- EXERCISE GOAL: Under this line are the records; write out word for word the part that begins at the line containing "Document 实现了 IndexableField的可迭代接口" and ends at the line containing "根据iter或者是field数组的遍历", and no more.

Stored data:

--*--

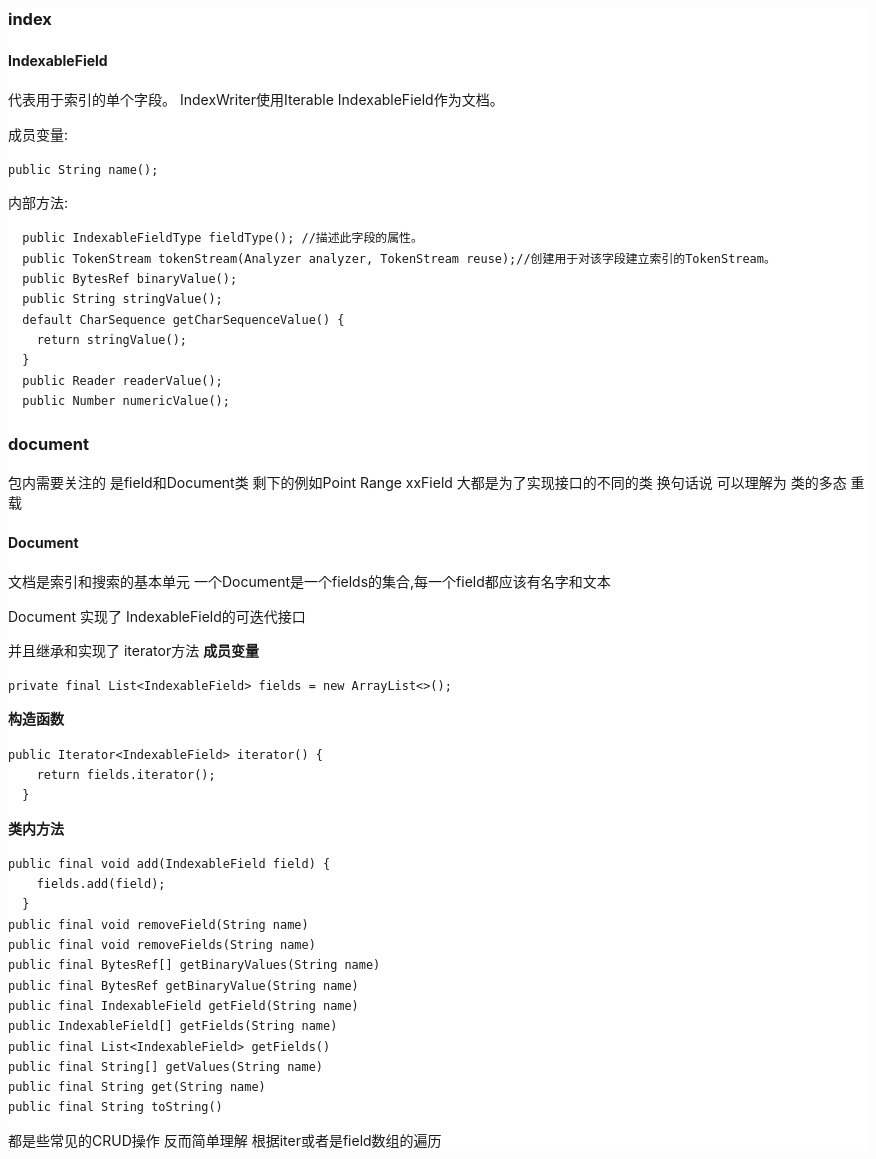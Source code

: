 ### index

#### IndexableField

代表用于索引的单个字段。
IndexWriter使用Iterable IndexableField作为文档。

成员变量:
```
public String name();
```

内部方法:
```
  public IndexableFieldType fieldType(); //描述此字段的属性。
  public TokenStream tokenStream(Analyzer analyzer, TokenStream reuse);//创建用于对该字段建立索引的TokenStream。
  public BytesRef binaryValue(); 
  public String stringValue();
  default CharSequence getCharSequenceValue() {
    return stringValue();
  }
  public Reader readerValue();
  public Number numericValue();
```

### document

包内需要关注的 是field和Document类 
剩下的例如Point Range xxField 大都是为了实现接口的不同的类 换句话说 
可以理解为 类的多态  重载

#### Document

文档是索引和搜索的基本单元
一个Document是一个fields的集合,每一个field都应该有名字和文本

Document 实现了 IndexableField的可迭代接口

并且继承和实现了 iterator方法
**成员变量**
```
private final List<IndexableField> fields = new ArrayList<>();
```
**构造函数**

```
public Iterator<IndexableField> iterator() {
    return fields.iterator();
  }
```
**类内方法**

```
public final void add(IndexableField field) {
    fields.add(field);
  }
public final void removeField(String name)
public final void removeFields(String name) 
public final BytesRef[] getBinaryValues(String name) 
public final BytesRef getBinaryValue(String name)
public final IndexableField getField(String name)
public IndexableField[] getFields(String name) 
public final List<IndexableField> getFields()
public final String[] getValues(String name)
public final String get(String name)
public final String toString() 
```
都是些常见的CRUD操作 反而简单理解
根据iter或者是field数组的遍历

--*--

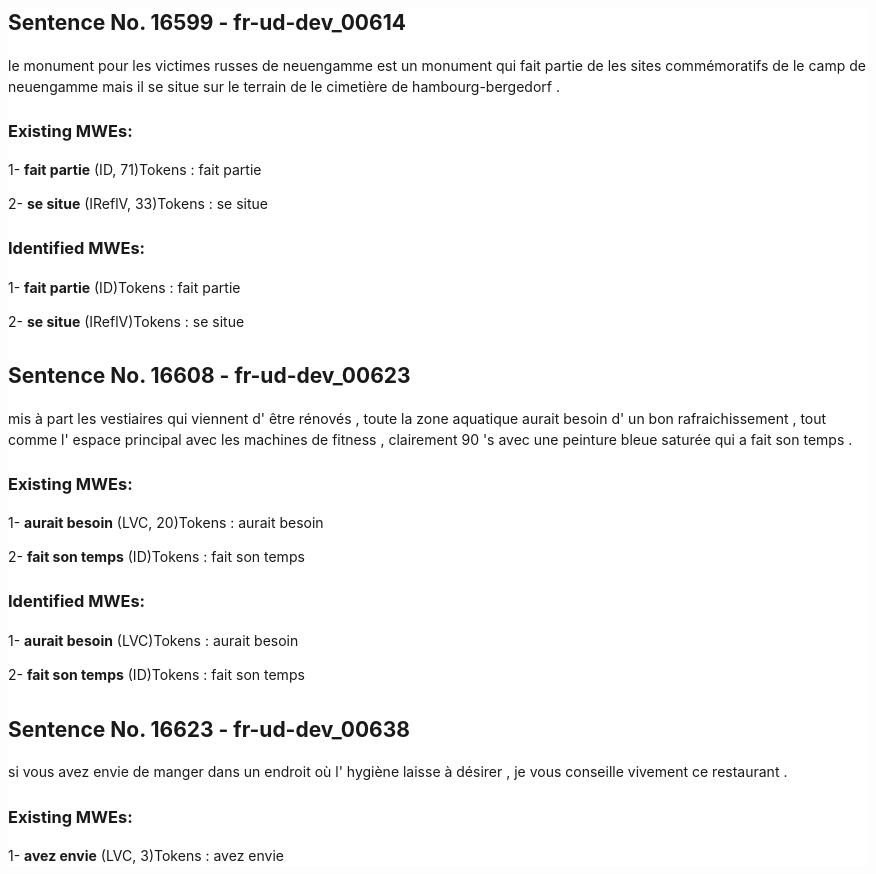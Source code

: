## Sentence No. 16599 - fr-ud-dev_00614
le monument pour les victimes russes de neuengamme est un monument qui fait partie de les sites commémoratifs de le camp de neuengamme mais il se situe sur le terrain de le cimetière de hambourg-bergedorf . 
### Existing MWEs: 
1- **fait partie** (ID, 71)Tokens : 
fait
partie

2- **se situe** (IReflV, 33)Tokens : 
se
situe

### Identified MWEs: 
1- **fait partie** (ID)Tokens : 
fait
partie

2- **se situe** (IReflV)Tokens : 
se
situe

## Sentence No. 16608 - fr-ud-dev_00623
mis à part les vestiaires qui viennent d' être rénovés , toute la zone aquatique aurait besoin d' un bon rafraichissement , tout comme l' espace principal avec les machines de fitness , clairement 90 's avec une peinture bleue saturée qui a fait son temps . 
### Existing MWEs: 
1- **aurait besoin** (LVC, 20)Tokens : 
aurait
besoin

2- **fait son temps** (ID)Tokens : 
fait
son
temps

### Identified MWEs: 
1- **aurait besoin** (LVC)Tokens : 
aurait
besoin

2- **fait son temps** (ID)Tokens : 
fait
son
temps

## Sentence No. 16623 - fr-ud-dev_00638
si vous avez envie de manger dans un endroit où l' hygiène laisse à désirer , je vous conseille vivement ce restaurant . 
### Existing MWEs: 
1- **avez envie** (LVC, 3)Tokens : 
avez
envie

--*--

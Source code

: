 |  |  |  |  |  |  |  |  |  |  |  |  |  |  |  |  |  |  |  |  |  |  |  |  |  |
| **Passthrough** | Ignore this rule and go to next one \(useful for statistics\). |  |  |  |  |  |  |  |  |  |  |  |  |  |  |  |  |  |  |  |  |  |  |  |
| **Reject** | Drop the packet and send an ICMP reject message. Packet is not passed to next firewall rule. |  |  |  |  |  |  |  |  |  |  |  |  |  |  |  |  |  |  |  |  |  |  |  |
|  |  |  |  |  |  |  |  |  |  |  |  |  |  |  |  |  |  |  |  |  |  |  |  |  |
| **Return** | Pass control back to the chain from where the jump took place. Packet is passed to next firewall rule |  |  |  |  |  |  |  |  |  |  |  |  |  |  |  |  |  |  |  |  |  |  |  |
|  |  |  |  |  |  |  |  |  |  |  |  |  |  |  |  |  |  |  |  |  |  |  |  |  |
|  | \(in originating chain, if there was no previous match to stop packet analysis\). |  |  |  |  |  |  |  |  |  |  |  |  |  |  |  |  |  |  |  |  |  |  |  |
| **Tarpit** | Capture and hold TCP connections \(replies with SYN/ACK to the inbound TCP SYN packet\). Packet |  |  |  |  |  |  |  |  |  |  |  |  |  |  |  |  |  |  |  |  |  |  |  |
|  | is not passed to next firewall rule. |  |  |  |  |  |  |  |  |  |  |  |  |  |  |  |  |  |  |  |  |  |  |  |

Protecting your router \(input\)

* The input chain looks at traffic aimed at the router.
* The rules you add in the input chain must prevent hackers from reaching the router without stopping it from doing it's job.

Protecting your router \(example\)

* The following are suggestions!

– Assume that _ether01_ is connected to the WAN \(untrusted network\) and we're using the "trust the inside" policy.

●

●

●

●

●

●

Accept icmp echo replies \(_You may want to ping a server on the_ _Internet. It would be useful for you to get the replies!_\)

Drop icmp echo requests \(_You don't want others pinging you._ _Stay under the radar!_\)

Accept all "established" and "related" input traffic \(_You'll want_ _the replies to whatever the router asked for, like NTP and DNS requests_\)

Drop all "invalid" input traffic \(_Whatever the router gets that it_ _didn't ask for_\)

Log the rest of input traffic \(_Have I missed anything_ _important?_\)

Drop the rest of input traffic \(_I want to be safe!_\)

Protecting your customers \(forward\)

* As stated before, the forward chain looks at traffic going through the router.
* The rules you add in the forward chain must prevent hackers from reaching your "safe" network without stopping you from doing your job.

--*--

- RESPONSE BOX:
Document 实现了 IndexableField的可迭代接口

并且继承和实现了 iterator方法
**成员变量**
```
private final List<IndexableField> fields = new ArrayList<>();
```
**构造函数**

```
public Iterator<IndexableField> iterator() {
    return fields.iterator();
  }
```
**类内方法**

```
public final void add(IndexableField field) {
    fields.add(field);
  }
public final void removeField(String name)
public final void removeFields(String name) 
public final BytesRef[] getBinaryValues(String name) 
public final BytesRef getBinaryValue(String name)
public final IndexableField getField(String name)
public IndexableField[] getFields(String name) 
public final List<IndexableField> getFields()
public final String[] getValues(String name)
public final String get(String name)
public final String toString() 
```
都是些常见的CRUD操作 反而简单理解
根据iter或者是field数组的遍历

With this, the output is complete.